§ **Work instruction**
Without including the pictures, copy each line below exactly as it reads.

* * * * * * * * *

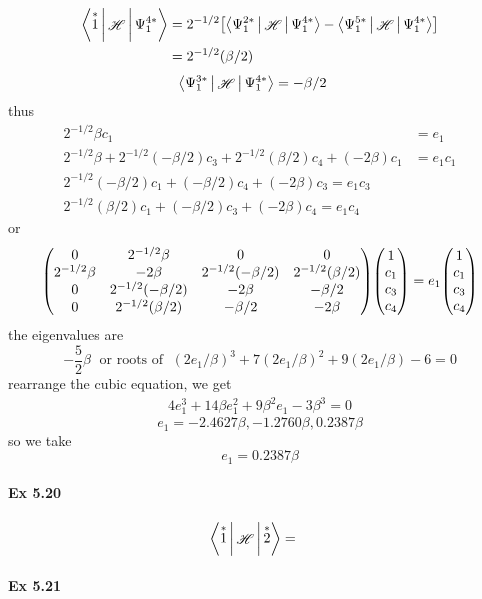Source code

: \documentclass[a4paper]{article}
\DeclareMathOperator{\sH}{\mathscr{H}}
\newcommand{\ex}[1]{\paragraph{Ex #1}}
\numberwithin{equation}{subsection}
\begin{document}
\begin{align}
\Braket{\overset{*}{1} | \sH | \Psi_1^{4*}} &= 2^{-1/2}\qty[\Braket{\Psi_1^{2*} | \sH | \Psi_1^{4*}} - \Braket{\Psi_1^{5*} | \sH | \Psi_1^{4*}}] \notag\\
&= 2^{-1/2} (\beta/2)
\end{align}
\begin{align}
\Braket{\Psi_1^{3*} | \sH | \Psi_1^{4*}} 
&= -\beta/2
\end{align}
thus
\begin{align}
2^{-1/2}\beta c_1 &= e_1 \\
2^{-1/2}\beta + 2^{-1/2}(-\beta/2) c_3 + 2^{-1/2}(\beta/2) c_4 + (-2\beta) c_1 &= e_1 c_1\\
2^{-1/2}(-\beta/2) c_1 + (-\beta/2) c_4 + (-2\beta) c_3 = e_1 c_3\\
2^{-1/2} (\beta/2) c_1 + (-\beta/2) c_3 + (-2\beta) c_4 = e_1 c_4
\end{align}
or
\begin{align}
\mqty(0 & 2^{-1/2}\beta & 0 & 0\\
      2^{-1/2}\beta & -2\beta & 2^{-1/2}(-\beta/2) & 2^{-1/2}(\beta/2)\\
      0 & 2^{-1/2}(-\beta/2) & -2\beta & -\beta/2\\
      0 & 2^{-1/2}(\beta/2) & -\beta/2 & -2\beta)
\mqty(1 \\ c_1 \\ c_3 \\ c_4)
= e_1 \mqty(1 \\ c_1 \\ c_3 \\ c_4)
\end{align}
the eigenvalues are
\begin{equation}\label{key}
-\dfrac{5}{2}\beta \;\text{ or roots of }\; 
(2e_1/\beta)^3 + 7(2e_1/\beta)^2 + 9(2e_1/\beta) - 6 = 0
\end{equation}
rearrange the cubic equation, we get
\begin{align}
4e_1^3 + 14\beta e_1^2 + 9\beta^2 e_1 - 3\beta^3 = 0
\end{align}
\begin{equation}\label{key}
e_1 = -2.4627\beta, -1.2760\beta, 0.2387\beta
\end{equation}
so we take
\begin{equation}\label{key}
e_1 = 0.2387\beta
\end{equation}

\ex{5.20}
\begin{align}
\Braket{\overset{*}{1} | \sH | \overset{*}{2}} &= 
\end{align}

\ex{5.21}
\end{document}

* * * * * * * * *

§ **Exercise output**
Source code

: \documentclass[a4paper]{article}
\DeclareMathOperator{\sH}{\mathscr{H}}
\newcommand{\ex}[1]{\paragraph{Ex #1}}
\numberwithin{equation}{subsection}
\begin{document}
\begin{align}
\Braket{\overset{*}{1} | \sH | \Psi_1^{4*}} &= 2^{-1/2}\qty[\Braket{\Psi_1^{2*} | \sH | \Psi_1^{4*}} - \Braket{\Psi_1^{5*} | \sH | \Psi_1^{4*}}] \notag\\
&= 2^{-1/2} (\beta/2)
\end{align}
\begin{align}
\Braket{\Psi_1^{3*} | \sH | \Psi_1^{4*}} 
&= -\beta/2
\end{align}
thus
\begin{align}
2^{-1/2}\beta c_1 &= e_1 \\
2^{-1/2}\beta + 2^{-1/2}(-\beta/2) c_3 + 2^{-1/2}(\beta/2) c_4 + (-2\beta) c_1 &= e_1 c_1\\
2^{-1/2}(-\beta/2) c_1 + (-\beta/2) c_4 + (-2\beta) c_3 = e_1 c_3\\
2^{-1/2} (\beta/2) c_1 + (-\beta/2) c_3 + (-2\beta) c_4 = e_1 c_4
\end{align}
or
\begin{align}
\mqty(0 & 2^{-1/2}\beta & 0 & 0\\
      2^{-1/2}\beta & -2\beta & 2^{-1/2}(-\beta/2) & 2^{-1/2}(\beta/2)\\
      0 & 2^{-1/2}(-\beta/2) & -2\beta & -\beta/2\\
      0 & 2^{-1/2}(\beta/2) & -\beta/2 & -2\beta)
\mqty(1 \\ c_1 \\ c_3 \\ c_4)
= e_1 \mqty(1 \\ c_1 \\ c_3 \\ c_4)
\end{align}
the eigenvalues are
\begin{equation}\label{key}
-\dfrac{5}{2}\beta \;\text{ or roots of }\; 
(2e_1/\beta)^3 + 7(2e_1/\beta)^2 + 9(2e_1/\beta) - 6 = 0
\end{equation}
rearrange the cubic equation, we get
\begin{align}
4e_1^3 + 14\beta e_1^2 + 9\beta^2 e_1 - 3\beta^3 = 0
\end{align}
\begin{equation}\label{key}
e_1 = -2.4627\beta, -1.2760\beta, 0.2387\beta
\end{equation}
so we take
\begin{equation}\label{key}
e_1 = 0.2387\beta
\end{equation}

\ex{5.20}
\begin{align}
\Braket{\overset{*}{1} | \sH | \overset{*}{2}} &= 
\end{align}

\ex{5.21}
\end{document}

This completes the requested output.